Mahfud MD dan kemeja putih.

@Rayapos | Jakarta – Mahfud MD akhirnya batal jadi Cawapres-nya Jokowi. Padahal, dia sudah diminta siap-siap ditunjuk jadi Cawapres. Dan, Kamis (9/8/2018) pagi dia ditelepon pihak Istana agar menjahitkan kemeja putih. Juga diminta jadi Cawapres-nya Jokowi.

Kamis (9/8/2018) sore Mahfud sudah meluncur ke kawasan Menteng, Jakarta Pusat. Tepatnya di restoran sate. Mahfud makan di situ sekitar pukul 16.00 sampai meninggalkan lokasi sekitar pukul 17.30.

Ternyata, di menit-menit terakhir keputusan Jokowi atas hasil rapat bersama koalisi, berubah. Pilihan Jokowi dijatuhkan pada KH Maruf Amin. Sedangkan, Mahfud sudah meninggalkan Menteng pada sekitar setengah jam sebelum Jokowi mengumumkan nama Cawapres-nya.

Batalnya Mahfud MD jadi Cawapres pendamping Jokowi bisa dibilang sangat dramatis. Mahfud MD sendiri mengaku diminta secara resmi jadi Cawapres pendamping Jokowi.

“Ya mungkin sudah panggilan sejarah ya, saya diminta untuk mendampingi Jokowi sebagai capres dan saya cawapresnya,” kata Mahfud kepada wartawan, sebelum Jokowi dan pimpinan 9 parpol koalisi menyepakati Maruf Amin sebagai cawapresnya, Kamis (9/8/2018).

Mahfud mengaku diminta secara resmi jadi cawapres Jokowi tadi pagi. Bahkan sejak tadi malam sudah diminta standby. Bukan cuma mengirim CV, tadi pagi Mahfud MD juga sudah diminta mengukur kemeja putih.

“Kalau resminya sih tadi pagi, dimintai curriculum vitae. Tadi malam diminta untuk standby tapi berlum diberitahu. Tadi pagi saya diminta curriculum vitae dan diminta mengukur kemeja putih itu favoritnya Pak Jokowi,” kata Mahfud.

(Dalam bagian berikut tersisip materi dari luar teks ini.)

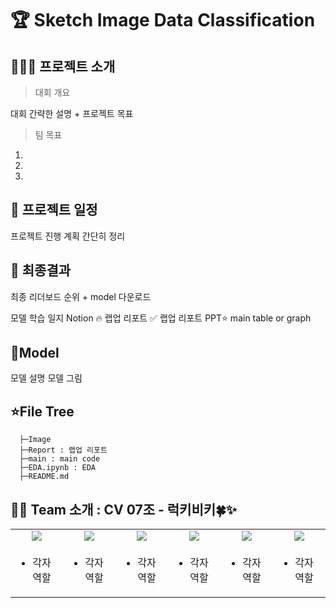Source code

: # 🏆 Sketch Image Data Classification

## 🧑‍🤝‍🧑 프로젝트 소개
> 대회 개요

대회 간략한 설명 + 프로젝트 목표

> 팀 목표

1. 
2.
3.

## 📅 프로젝트 일정
프로젝트 진행 계획 간단히 정리

## 🥇 최종결과
최종 리더보드 순위 + model 다운로드



모델 학습 일지
Notion 🔥
랩업 리포트 ✅
랩업 리포트 PPT⭐
main table or graph


## 🐋Model
모델 설명
모델 그림

## ⭐File Tree
```
  ├─Image
  ├─Report : 랩업 리포트
  ├─main : main code
  ├─EDA.ipynb : EDA 
  ├─README.md
```

## 🏃‍♂️ Team 소개 : CV 07조 - 럭키비키🍀✨
<table>
  <tr>
    <td align="center" valign="top" width="12%"><a href="https://github.com/jinlee24"><img src="https://avatars.githubusercontent.com/u/137850412?v=4" ></a></td>
    <td align="center" valign="top" width="12%"><a href="https://github.com/stop0729"><img src="https://avatars.githubusercontent.com/u/78136790?v=4" ></a></td>
    <td align="center" valign="top" width="12%"><a href="https://github.com/yjs616"><img src="https://avatars.githubusercontent.com/u/107312651?v=4" ></a></td>
    <td align="center" valign="top" width="12%"><a href="https://github.com/sng-tory"><img src="https://avatars.githubusercontent.com/u/176906855?v=4" ></a></td>
    <td align="center" valign="top" width="12%"><a href="https://github.com/Soojeoong"><img src="https://avatars.githubusercontent.com/u/100748928?v=4" ></a></td>
    <td align="center" valign="top" width="12%"><a href="https://github.com/cyndii20"><img src="https://avatars.githubusercontent.com/u/90389093?v=4"></a></td>
  </tr>
  <tr>
    <td valign="top"> <!-- 동진 -->
        <ul>
            <li>각자 역할</li>
        </ul>
    </td>
    <td valign="top"> <!-- 지환 -->
        <ul>
            <li>각자 역할</li>
        </ul>
    </td>
     <td valign="top"> <!-- 정선 -->
        <ul>
            <li>각자 역할</li>
        </ul>
    </td>
     <td valign="top"> <!-- 승철 -->
        <ul>
            <li>각자 역할</li>
        </ul>
    </td>
     <td valign="top"> <!-- 소정 -->
        <ul>
            <li>각자 역할</li>
        </ul>
    </td>
     <td valign="top"> <!-- 정연 -->
        <ul>
            <li>각자 역할</li>
        </ul>
    </td>

  </tr>
</table>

Kemeja putih untuk Mahfud sudah langsung jadi, siang tadi. Dan, seorenya langsung dikenakan Mahfud untuk bersiap menuju ke suatu tempat di kawasan Menteng, Jakarta Pusat.

Mahfud juga sudah menyatakan kesediannya. Bahkan ia melampirkan tiga alasan bersedia mendampingi Jokowi.

Baca Juga:

Menit Terakhir, Jokowi Pilih Ma’ruf Amien Jadi Cawapresnya!

Jelang Deklarasi, 9 Ketum Parpol Teken Dukungan Capres-Cawapres

Polisi Sidik Jack the Ripper from Blora

“Pertama tentu panggilan sejarah ya, saya kan aktivis juga, pengin juga ada di medan perjuangan. kedua tentu kepercayaan Pak Jokowi kepada saya, kalau memilih saya tentu kan percaya kepada saya. ketiga elektabilitas pak Jokowi untuk menang itu sangat bisa,” kata Mahfud MD.

Setelah wawancara ini Mahfud MD langsung melenggang ke daerah Menteng. Namun ternyata Mahfud tidak mengarah ke tempat kumpul Jokowi dan para pimpinan parpol koalisi. Mahfud menunggu di suatu tempat.

Banyak pihak menanti-nanti, namun ternyata dikarenakan ada penolakan dari sejumlah parpol koalisi nama cawapres Jokowi berubah di last minute.

Ya Mahfud MD batal jadi cawapres Jokowi, dan Rais Aam PBNU yang juga Ketua MUI Maruf Amin diumumkan Jokowi sebagai cawapres pendampingnya.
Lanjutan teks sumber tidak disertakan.